Stored data entries:

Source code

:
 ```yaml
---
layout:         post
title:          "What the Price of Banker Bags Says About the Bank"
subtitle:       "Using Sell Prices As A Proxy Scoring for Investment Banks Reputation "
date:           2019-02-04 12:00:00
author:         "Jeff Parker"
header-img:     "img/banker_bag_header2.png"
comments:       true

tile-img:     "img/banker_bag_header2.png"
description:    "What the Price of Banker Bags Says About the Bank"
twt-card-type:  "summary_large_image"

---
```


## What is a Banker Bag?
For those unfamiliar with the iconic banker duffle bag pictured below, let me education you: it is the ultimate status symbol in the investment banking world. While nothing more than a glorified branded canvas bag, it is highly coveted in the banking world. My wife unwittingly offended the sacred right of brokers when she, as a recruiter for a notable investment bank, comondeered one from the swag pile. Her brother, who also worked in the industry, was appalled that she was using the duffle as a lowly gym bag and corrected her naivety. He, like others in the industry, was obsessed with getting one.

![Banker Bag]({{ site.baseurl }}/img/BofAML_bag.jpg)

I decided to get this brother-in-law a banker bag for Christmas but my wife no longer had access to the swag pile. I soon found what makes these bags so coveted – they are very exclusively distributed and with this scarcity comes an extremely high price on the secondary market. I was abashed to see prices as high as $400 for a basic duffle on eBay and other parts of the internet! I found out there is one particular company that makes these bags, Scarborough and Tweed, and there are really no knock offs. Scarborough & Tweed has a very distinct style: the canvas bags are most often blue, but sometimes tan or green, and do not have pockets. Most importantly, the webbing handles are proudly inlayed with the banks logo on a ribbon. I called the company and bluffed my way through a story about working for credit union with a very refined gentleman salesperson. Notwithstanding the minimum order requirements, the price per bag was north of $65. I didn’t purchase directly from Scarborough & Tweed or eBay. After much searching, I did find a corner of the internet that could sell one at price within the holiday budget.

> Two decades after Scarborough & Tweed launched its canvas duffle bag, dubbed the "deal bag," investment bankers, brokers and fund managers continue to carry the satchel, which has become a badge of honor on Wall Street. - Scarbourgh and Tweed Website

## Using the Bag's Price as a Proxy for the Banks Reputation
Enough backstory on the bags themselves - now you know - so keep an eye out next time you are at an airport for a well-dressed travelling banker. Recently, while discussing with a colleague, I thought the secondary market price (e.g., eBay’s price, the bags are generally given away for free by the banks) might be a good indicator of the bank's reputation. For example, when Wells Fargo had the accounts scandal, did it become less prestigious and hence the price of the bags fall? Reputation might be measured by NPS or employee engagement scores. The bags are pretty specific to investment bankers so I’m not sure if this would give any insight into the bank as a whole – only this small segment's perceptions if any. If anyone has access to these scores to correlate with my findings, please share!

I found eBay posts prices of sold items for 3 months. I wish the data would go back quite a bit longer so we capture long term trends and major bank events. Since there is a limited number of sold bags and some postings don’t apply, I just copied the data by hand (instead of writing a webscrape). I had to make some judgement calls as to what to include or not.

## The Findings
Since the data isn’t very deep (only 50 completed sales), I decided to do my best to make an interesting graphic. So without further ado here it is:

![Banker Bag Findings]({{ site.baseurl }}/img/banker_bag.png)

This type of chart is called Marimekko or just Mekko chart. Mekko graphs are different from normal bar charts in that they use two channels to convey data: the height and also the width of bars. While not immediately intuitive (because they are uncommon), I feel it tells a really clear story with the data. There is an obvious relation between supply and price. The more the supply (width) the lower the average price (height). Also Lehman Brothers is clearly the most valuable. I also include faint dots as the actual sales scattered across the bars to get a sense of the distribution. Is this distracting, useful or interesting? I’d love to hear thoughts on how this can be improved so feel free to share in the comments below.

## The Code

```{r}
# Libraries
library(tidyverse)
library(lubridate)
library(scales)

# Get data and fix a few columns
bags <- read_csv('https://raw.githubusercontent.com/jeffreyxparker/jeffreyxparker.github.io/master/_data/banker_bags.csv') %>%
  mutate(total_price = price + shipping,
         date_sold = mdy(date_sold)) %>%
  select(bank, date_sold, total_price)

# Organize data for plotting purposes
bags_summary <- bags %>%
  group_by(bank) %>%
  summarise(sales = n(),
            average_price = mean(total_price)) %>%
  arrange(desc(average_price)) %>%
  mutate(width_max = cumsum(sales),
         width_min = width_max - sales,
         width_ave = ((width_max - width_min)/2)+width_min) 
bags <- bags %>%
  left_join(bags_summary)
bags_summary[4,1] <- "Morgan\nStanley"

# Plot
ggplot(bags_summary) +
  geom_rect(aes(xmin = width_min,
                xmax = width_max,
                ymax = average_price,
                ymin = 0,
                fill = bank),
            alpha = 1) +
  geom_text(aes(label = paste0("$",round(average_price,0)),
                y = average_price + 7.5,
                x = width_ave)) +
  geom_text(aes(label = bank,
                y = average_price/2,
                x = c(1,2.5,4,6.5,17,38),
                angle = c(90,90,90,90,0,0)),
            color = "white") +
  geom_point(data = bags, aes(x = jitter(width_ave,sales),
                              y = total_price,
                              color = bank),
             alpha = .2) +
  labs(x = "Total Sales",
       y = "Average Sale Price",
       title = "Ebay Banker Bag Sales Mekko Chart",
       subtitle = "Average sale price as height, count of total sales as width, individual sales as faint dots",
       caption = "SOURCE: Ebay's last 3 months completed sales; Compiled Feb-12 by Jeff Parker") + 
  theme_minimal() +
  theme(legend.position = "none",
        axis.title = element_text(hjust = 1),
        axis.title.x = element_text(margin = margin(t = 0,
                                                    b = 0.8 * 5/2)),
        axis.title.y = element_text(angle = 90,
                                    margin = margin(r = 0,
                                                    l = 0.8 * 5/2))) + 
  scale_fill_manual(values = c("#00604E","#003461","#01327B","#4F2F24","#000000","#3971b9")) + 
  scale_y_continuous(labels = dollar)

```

### What is being asked
Among the lines of the data, find every one that holds "Scarborough" and copy it.

### Reply
I decided to get this brother-in-law a banker bag for Christmas but my wife no longer had access to the swag pile. I soon found what makes these bags so coveted – they are very exclusively distributed and with this scarcity comes an extremely high price on the secondary market. I was abashed to see prices as high as $400 for a basic duffle on eBay and other parts of the internet! I found out there is one particular company that makes these bags, Scarborough and Tweed, and there are really no knock offs. Scarborough & Tweed has a very distinct style: the canvas bags are most often blue, but sometimes tan or green, and do not have pockets. Most importantly, the webbing handles are proudly inlayed with the banks logo on a ribbon. I called the company and bluffed my way through a story about working for credit union with a very refined gentleman salesperson. Notwithstanding the minimum order requirements, the price per bag was north of $65. I didn’t purchase directly from Scarborough & Tweed or eBay. After much searching, I did find a corner of the internet that could sell one at price within the holiday budget.
> Two decades after Scarborough & Tweed launched its canvas duffle bag, dubbed the "deal bag," investment bankers, brokers and fund managers continue to carry the satchel, which has become a badge of honor on Wall Street. - Scarbourgh and Tweed Website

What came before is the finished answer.